Growth Expansion

Growth Expansion

Wisconsin Model

Nearly three years of program delivery has allowed this pilot program to gather a significant amount of data and analyze policies and procedures.  The core principles of this program remain intact, yet to be responsive to participant needs, implement new national opioid standards, and be cognizant of taxpayer funding, we are continually seeking ways to improve.  Following are topics under consideration for our program at this time.

  • Shorten program length to 9 months:  Termination data and changes in funding sources have us considering the program length.  Keeping the participation rate high is important for individual success.  Because our program involves weekly contact with DOC staff and urinalysis testing, we believe the length of the program is creating problems which need to be addressed.  We believe the core programming is completed within the first 6 months and most participants should have established other funding sources (employee insurance, Medicaid, VA, etc.).  Reducing the length from 12 months to 9 will increase successful completions while allowing more participants to benefit from the limited program funding.
  • Expand into more state institutions: In order to benefit more prison releases, we will expand into all of our institutions for the pre-release Vivitrol injection.  This will involve more internal staff training but costs should not increase to the Department as our institution releases will have Medicaid insurance benefits established for the date of release.
  • Expand potential vendors:  Our program hinges on community vendor involvement.  Since 2016, we have remained with our core vendors but seek more involvement.  We would like to add 4 to 8 additional vendors in the original pilot geographic region.
  • Increase funding.  Additional state funding or reallocation of current investments is needed to take the pilot program statewide.  The need for this program has been established for those offenders lacking financial ability to pay for the services.  Alkermes (Vivitrol manufacturer) has low-income assistance available which we can leverage but the program costs remain high.  The monthly cost per uninsured person for the program services is $1,500 to $2,500 for the first six months.
  • Alumni Events.   We are exploring a way to continue the involvement of the graduates in a prosocial activity.  We would like to initiate alumni groups as support group and as a means to continue collecting data to evidence the need and longer term success of the program model.

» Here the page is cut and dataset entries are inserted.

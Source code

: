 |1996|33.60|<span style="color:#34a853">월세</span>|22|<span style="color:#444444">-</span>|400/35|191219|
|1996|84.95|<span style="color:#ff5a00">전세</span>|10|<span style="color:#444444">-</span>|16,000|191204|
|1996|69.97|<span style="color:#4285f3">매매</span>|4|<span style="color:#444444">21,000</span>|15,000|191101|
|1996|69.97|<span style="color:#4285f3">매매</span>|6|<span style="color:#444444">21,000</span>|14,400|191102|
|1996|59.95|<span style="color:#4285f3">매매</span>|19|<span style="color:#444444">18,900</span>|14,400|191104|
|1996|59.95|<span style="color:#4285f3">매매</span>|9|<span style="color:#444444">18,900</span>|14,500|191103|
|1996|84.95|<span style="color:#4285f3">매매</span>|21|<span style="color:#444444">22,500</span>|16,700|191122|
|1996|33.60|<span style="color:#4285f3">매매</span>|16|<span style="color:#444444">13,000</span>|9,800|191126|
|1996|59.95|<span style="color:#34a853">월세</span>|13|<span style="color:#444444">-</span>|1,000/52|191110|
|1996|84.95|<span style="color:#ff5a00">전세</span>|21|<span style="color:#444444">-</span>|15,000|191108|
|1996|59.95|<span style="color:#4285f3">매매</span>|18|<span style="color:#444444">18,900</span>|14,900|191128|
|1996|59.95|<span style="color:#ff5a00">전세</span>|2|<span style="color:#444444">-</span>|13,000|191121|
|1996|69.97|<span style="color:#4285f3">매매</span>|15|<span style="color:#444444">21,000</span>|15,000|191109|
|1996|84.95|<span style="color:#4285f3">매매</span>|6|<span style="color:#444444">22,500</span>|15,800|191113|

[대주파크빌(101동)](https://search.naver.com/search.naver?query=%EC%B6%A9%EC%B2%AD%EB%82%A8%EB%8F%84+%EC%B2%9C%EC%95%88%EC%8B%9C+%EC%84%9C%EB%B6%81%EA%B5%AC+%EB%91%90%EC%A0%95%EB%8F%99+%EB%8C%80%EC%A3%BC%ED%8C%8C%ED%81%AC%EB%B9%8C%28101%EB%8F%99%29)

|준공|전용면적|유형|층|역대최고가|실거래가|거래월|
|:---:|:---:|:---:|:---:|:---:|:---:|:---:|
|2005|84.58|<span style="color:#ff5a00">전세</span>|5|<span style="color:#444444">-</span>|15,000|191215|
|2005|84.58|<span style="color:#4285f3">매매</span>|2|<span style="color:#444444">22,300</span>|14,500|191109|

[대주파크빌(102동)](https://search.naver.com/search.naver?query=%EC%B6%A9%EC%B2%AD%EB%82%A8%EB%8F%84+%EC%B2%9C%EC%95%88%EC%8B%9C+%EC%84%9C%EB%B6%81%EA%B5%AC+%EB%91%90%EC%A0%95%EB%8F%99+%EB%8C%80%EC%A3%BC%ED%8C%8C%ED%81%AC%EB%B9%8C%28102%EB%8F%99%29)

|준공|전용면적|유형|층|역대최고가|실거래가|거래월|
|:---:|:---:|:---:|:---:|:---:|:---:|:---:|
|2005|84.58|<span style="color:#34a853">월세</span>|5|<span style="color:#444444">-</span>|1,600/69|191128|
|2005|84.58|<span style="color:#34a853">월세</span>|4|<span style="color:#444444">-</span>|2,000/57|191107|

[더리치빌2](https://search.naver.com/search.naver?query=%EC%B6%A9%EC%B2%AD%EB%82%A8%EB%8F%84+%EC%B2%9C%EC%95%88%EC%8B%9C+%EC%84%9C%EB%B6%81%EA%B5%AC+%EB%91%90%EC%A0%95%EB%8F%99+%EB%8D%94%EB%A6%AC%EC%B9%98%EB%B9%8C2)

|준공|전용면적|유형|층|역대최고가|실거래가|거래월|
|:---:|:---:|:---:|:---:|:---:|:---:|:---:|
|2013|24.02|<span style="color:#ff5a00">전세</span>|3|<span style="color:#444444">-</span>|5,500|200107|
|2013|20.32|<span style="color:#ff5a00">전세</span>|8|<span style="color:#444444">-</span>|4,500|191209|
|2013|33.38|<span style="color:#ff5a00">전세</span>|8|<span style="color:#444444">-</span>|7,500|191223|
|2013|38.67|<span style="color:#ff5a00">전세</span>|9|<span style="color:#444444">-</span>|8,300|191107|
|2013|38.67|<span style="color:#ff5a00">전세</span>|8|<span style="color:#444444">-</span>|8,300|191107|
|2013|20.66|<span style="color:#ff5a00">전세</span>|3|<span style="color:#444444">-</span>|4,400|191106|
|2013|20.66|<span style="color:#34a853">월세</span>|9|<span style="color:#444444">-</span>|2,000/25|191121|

Ideas for Growth/Expansion

Once your program has been active for a year, you will want to revisit its effectiveness.  Based on our experience, here are some ideas for that growth and expansion.

  • Look at the number of medication treatment months you are providing.  We are currently looking into updated research to determine what the optimal number of treatment months is to ensure sobriety of participants and maximize funding.
  • Look into your data to determine if you are reaching individuals best suited for the program.  We are currently looking into our correctional institution populations to determine if there are other programs that should be required in order to properly prepare the participants for success.
  • Reach out to your stakeholders, community partners, and other state programs to talk about their experience. Use the knowledge and best practices that are being created in other programs to assist in making decisions.
  • Use your data and research resources to gain a full understanding of the outcomes of your program in order to determine if changes are necessary.